Prenatal methadone exposure, meconium biomarker concentrations and neonatal abstinence syndrome
Article first published online: 20 SEP 2010
© 2010 Society for the Study of Addiction. No claim to original US government works
Volume 105, Issue 12, pages 2151–2159, December 2010
How to Cite
Gray, T. R., Choo, R. E., Concheiro, M., Williams, E., Elko, A., Jansson, L. M., Jones, H. E. and Huestis, M. A. (2010), Prenatal methadone exposure, meconium biomarker concentrations and neonatal abstinence syndrome. Addiction, 105: 2151–2159. doi: 10.1111/j.1360-0443.2010.03097.x
- Issue published online: 3 NOV 2010
- Article first published online: 20 SEP 2010
- Submitted 3 March 2010; initial review completed 10 May 2010; final version accepted 1 June 2010
- neonatal abstinence syndrome;
Aims Methadone is standard pharmacotherapy for opioid-dependent pregnant women, yet the relationship between maternal methadone dose and neonatal abstinence syndrome (NAS) severity is still unclear. This research evaluated whether quantification of fetal methadone and drug exposure via meconium would reflect maternal dose and predict neonatal outcomes.

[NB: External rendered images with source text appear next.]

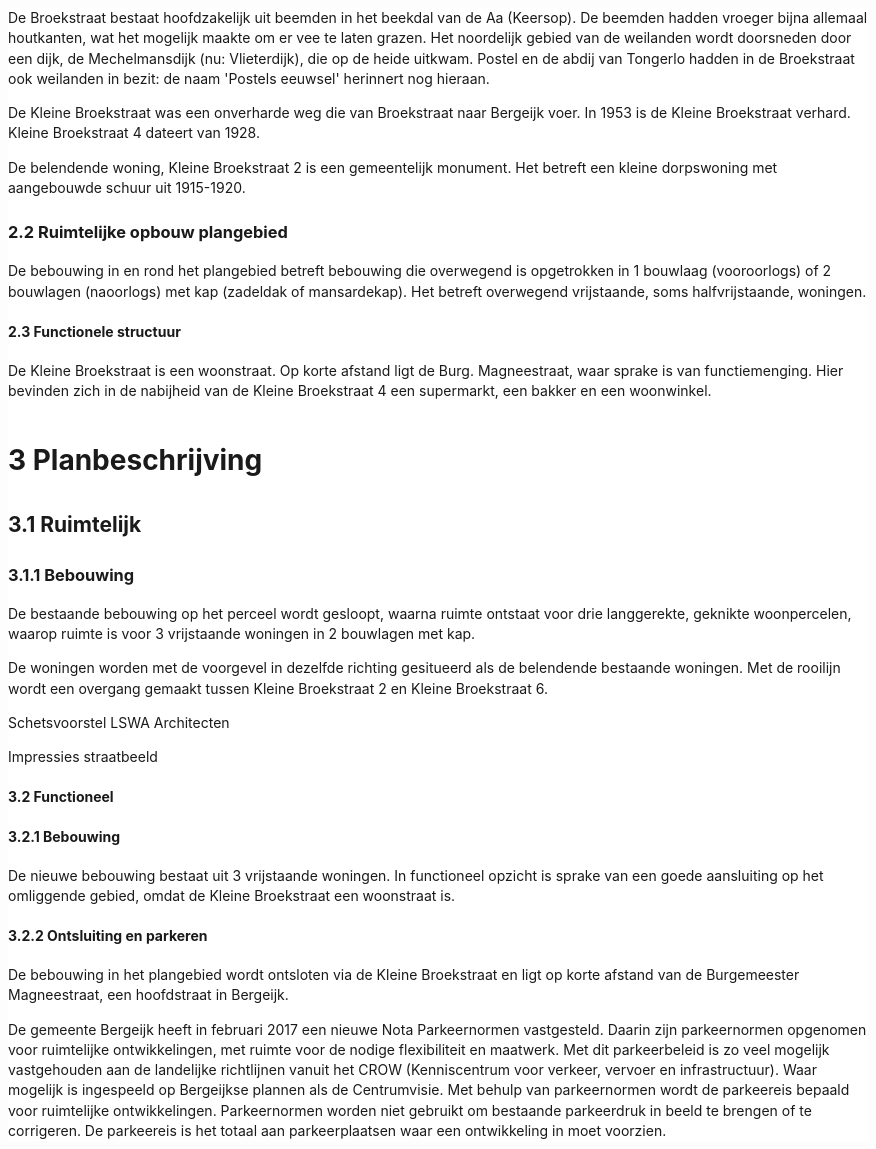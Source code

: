 De Broekstraat bestaat hoofdzakelijk uit beemden in het beekdal van de Aa (Keersop). De beemden hadden vroeger bijna allemaal houtkanten, wat het mogelijk maakte om er vee te laten grazen. Het noordelijk gebied van de weilanden wordt doorsneden door een dijk, de Mechelmansdijk (nu: Vlieterdijk), die op de heide uitkwam. Postel en de abdij van Tongerlo hadden in de Broekstraat ook weilanden in bezit: de naam 'Postels eeuwsel' herinnert nog hieraan.

De Kleine Broekstraat was een onverharde weg die van Broekstraat naar Bergeijk voer. In 1953 is de Kleine Broekstraat verhard. Kleine Broekstraat 4 dateert van 1928.

De belendende woning, Kleine Broekstraat 2 is een gemeentelijk monument. Het betreft een kleine dorpswoning met aangebouwde schuur uit 1915-1920.

### **2.2 Ruimtelijke opbouw plangebied**

De bebouwing in en rond het plangebied betreft bebouwing die overwegend is opgetrokken in 1 bouwlaag (vooroorlogs) of 2 bouwlagen (naoorlogs) met kap (zadeldak of mansardekap). Het betreft overwegend vrijstaande, soms halfvrijstaande, woningen.

#### **2.3 Functionele structuur**

De Kleine Broekstraat is een woonstraat. Op korte afstand ligt de Burg. Magneestraat, waar sprake is van functiemenging. Hier bevinden zich in de nabijheid van de Kleine Broekstraat 4 een supermarkt, een bakker en een woonwinkel.

# 3 Planbeschrijving

## **3.1 Ruimtelijk**

### **3.1.1 Bebouwing**

De bestaande bebouwing op het perceel wordt gesloopt, waarna ruimte ontstaat voor drie langgerekte, geknikte woonpercelen, waarop ruimte is voor 3 vrijstaande woningen in 2 bouwlagen met kap.

De woningen worden met de voorgevel in dezelfde richting gesitueerd als de belendende bestaande woningen. Met de rooilijn wordt een overgang gemaakt tussen Kleine Broekstraat 2 en Kleine Broekstraat 6.

Schetsvoorstel LSWA Architecten

Impressies straatbeeld

#### **3.2 Functioneel**

#### **3.2.1 Bebouwing**

De nieuwe bebouwing bestaat uit 3 vrijstaande woningen. In functioneel opzicht is sprake van een goede aansluiting op het omliggende gebied, omdat de Kleine Broekstraat een woonstraat is.

#### **3.2.2 Ontsluiting en parkeren**

De bebouwing in het plangebied wordt ontsloten via de Kleine Broekstraat en ligt op korte afstand van de Burgemeester Magneestraat, een hoofdstraat in Bergeijk.

De gemeente Bergeijk heeft in februari 2017 een nieuwe Nota Parkeernormen vastgesteld. Daarin zijn parkeernormen opgenomen voor ruimtelijke ontwikkelingen, met ruimte voor de nodige flexibiliteit en maatwerk. Met dit parkeerbeleid is zo veel mogelijk vastgehouden aan de landelijke richtlijnen vanuit het CROW (Kenniscentrum voor verkeer, vervoer en infrastructuur). Waar mogelijk is ingespeeld op Bergeijkse plannen als de Centrumvisie. Met behulp van parkeernormen wordt de parkeereis bepaald voor ruimtelijke ontwikkelingen. Parkeernormen worden niet gebruikt om bestaande parkeerdruk in beeld te brengen of te corrigeren. De parkeereis is het totaal aan parkeerplaatsen waar een ontwikkeling in moet voorzien.
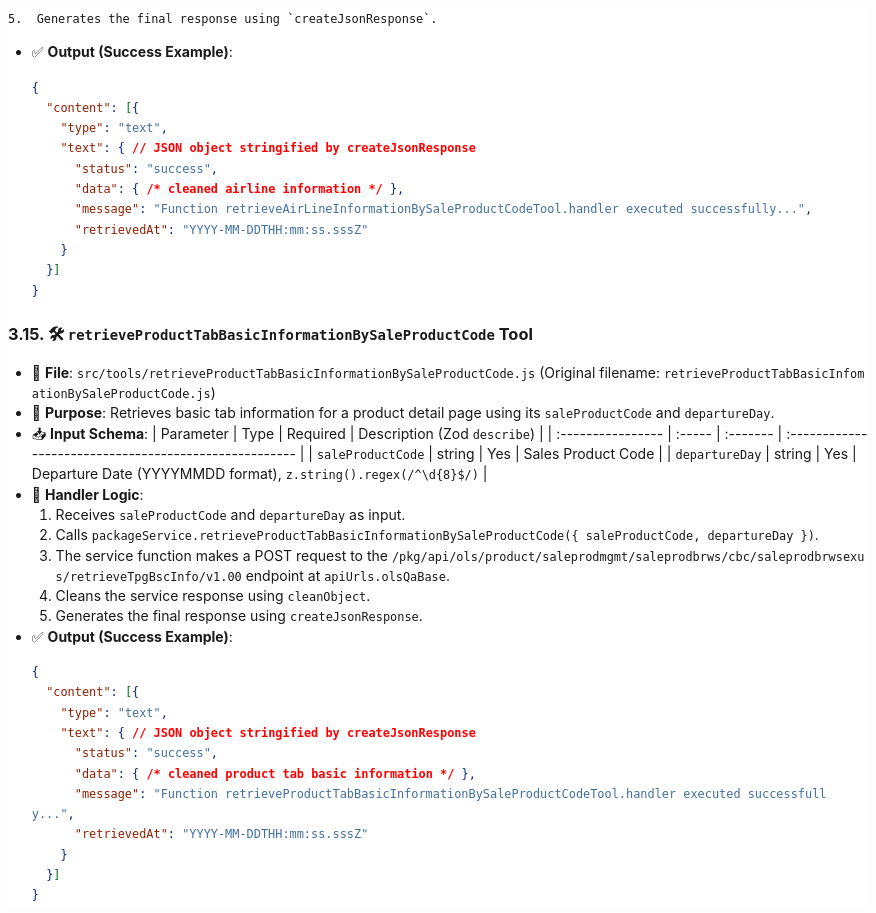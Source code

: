     5.  Generates the final response using `createJsonResponse`.
*   ✅ **Output (Success Example)**:
    ```json
    {
      "content": [{
        "type": "text",
        "text": { // JSON object stringified by createJsonResponse
          "status": "success",
          "data": { /* cleaned airline information */ },
          "message": "Function retrieveAirLineInformationBySaleProductCodeTool.handler executed successfully...",
          "retrievedAt": "YYYY-MM-DDTHH:mm:ss.sssZ"
        }
      }]
    }
    ```

### 3.15. 🛠️ `retrieveProductTabBasicInformationBySaleProductCode` Tool

*   📁 **File**: `src/tools/retrieveProductTabBasicInformationBySaleProductCode.js` (Original filename: `retrieveProductTabBasicInfomationBySaleProductCode.js`)
*   🎯 **Purpose**: Retrieves basic tab information for a product detail page using its `saleProductCode` and `departureDay`.
*   📥 **Input Schema**:
    | Parameter         | Type   | Required | Description (Zod `describe`)                         |
    | :---------------- | :----- | :------- | :----------------------------------------------------- |
    | `saleProductCode` | string | Yes      | Sales Product Code                                     |
    | `departureDay`    | string | Yes      | Departure Date (YYYYMMDD format), `z.string().regex(/^\d{8}$/)` |
*   🧠 **Handler Logic**:
    1.  Receives `saleProductCode` and `departureDay` as input.
    2.  Calls `packageService.retrieveProductTabBasicInformationBySaleProductCode({ saleProductCode, departureDay })`.
    3.  The service function makes a POST request to the `/pkg/api/ols/product/saleprodmgmt/saleprodbrws/cbc/saleprodbrwsexus/retrieveTpgBscInfo/v1.00` endpoint at `apiUrls.olsQaBase`.
    4.  Cleans the service response using `cleanObject`.
    5.  Generates the final response using `createJsonResponse`.
*   ✅ **Output (Success Example)**:
    ```json
    {
      "content": [{
        "type": "text",
        "text": { // JSON object stringified by createJsonResponse
          "status": "success",
          "data": { /* cleaned product tab basic information */ },
          "message": "Function retrieveProductTabBasicInformationBySaleProductCodeTool.handler executed successfully...",
          "retrievedAt": "YYYY-MM-DDTHH:mm:ss.sssZ"
        }
      }]
    }
    ```
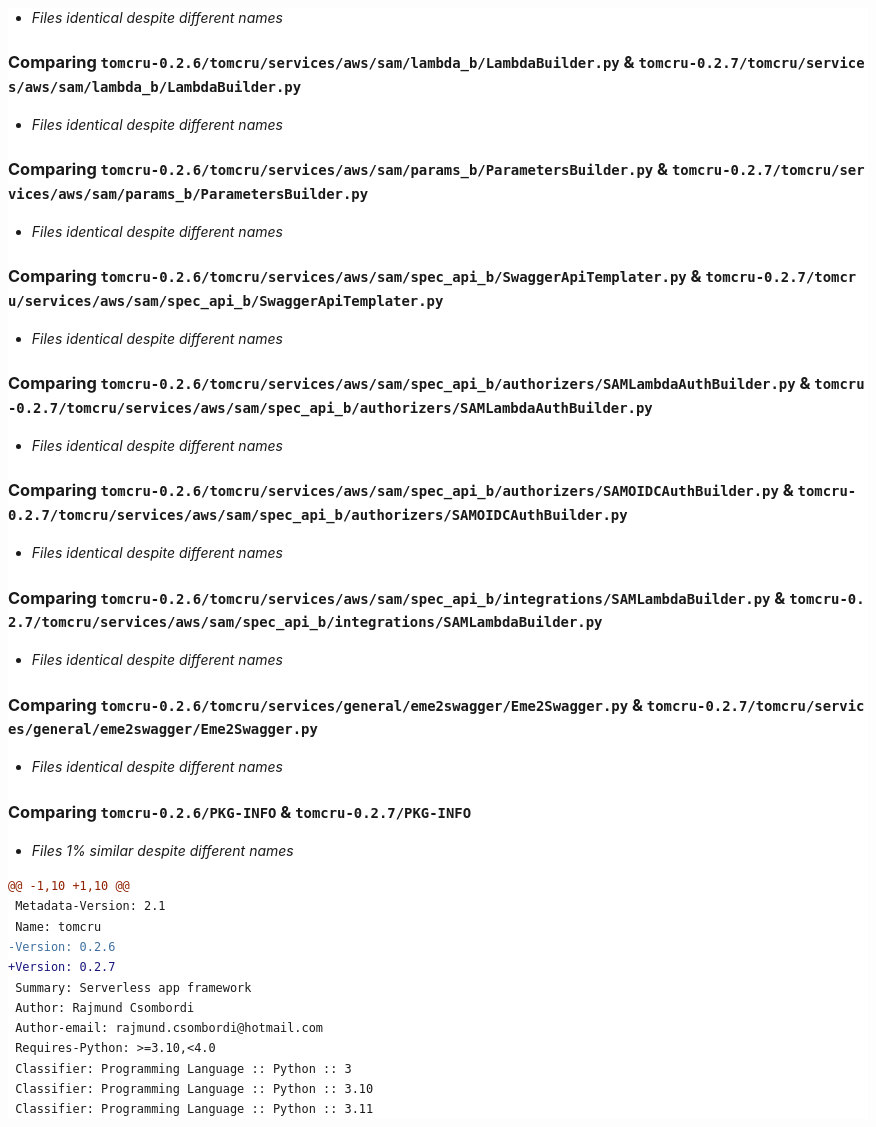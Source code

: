  * *Files identical despite different names*

### Comparing `tomcru-0.2.6/tomcru/services/aws/sam/lambda_b/LambdaBuilder.py` & `tomcru-0.2.7/tomcru/services/aws/sam/lambda_b/LambdaBuilder.py`

 * *Files identical despite different names*

### Comparing `tomcru-0.2.6/tomcru/services/aws/sam/params_b/ParametersBuilder.py` & `tomcru-0.2.7/tomcru/services/aws/sam/params_b/ParametersBuilder.py`

 * *Files identical despite different names*

### Comparing `tomcru-0.2.6/tomcru/services/aws/sam/spec_api_b/SwaggerApiTemplater.py` & `tomcru-0.2.7/tomcru/services/aws/sam/spec_api_b/SwaggerApiTemplater.py`

 * *Files identical despite different names*

### Comparing `tomcru-0.2.6/tomcru/services/aws/sam/spec_api_b/authorizers/SAMLambdaAuthBuilder.py` & `tomcru-0.2.7/tomcru/services/aws/sam/spec_api_b/authorizers/SAMLambdaAuthBuilder.py`

 * *Files identical despite different names*

### Comparing `tomcru-0.2.6/tomcru/services/aws/sam/spec_api_b/authorizers/SAMOIDCAuthBuilder.py` & `tomcru-0.2.7/tomcru/services/aws/sam/spec_api_b/authorizers/SAMOIDCAuthBuilder.py`

 * *Files identical despite different names*

### Comparing `tomcru-0.2.6/tomcru/services/aws/sam/spec_api_b/integrations/SAMLambdaBuilder.py` & `tomcru-0.2.7/tomcru/services/aws/sam/spec_api_b/integrations/SAMLambdaBuilder.py`

 * *Files identical despite different names*

### Comparing `tomcru-0.2.6/tomcru/services/general/eme2swagger/Eme2Swagger.py` & `tomcru-0.2.7/tomcru/services/general/eme2swagger/Eme2Swagger.py`

 * *Files identical despite different names*

### Comparing `tomcru-0.2.6/PKG-INFO` & `tomcru-0.2.7/PKG-INFO`

 * *Files 1% similar despite different names*

```diff
@@ -1,10 +1,10 @@
 Metadata-Version: 2.1
 Name: tomcru
-Version: 0.2.6
+Version: 0.2.7
 Summary: Serverless app framework
 Author: Rajmund Csombordi
 Author-email: rajmund.csombordi@hotmail.com
 Requires-Python: >=3.10,<4.0
 Classifier: Programming Language :: Python :: 3
 Classifier: Programming Language :: Python :: 3.10
 Classifier: Programming Language :: Python :: 3.11
```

Design Prospective clinical study.
Setting An urban drug treatment facility treating pregnant and post-partum women and their children.
Participants Forty-nine opioid-dependent pregnant women received 30–110 mg methadone daily.
Measurements Maternal methadone dose, infant birth parameters and NAS assessments were extracted from medical records. Thrice-weekly urine specimens were screened for opioids and cocaine. Newborn meconium specimens were quantified for methadone, opioid, cocaine and tobacco biomarkers.
Findings There was no relationship between meconium methadone concentrations, presence of opioids, cocaine and/or tobacco in meconium, maternal methadone dose or NAS severity. Opioid and cocaine were also found in 36.7 and 38.8 of meconium specimens, respectively, and were associated with positive urine specimens in the third trimester. The presence of opioids other than methadone in meconium correlated with increased rates of preterm birth, longer infant hospital stays and decreased maternal time in drug treatment.
Conclusions Methadone and its metabolite 2-ethylidene-1,5-dimethyl-3,3-diphenylpyrrolidine (EDDP) concentrations in meconium did not predict infant birth parameters or NAS severity. Prospective urine testing defined meconium drug detection windows for opiates and cocaine as 3 months, rather than the currently accepted 6 months. The presence of opioids in meconium could be used as a biomarker for infants at elevated risk in the newborn period.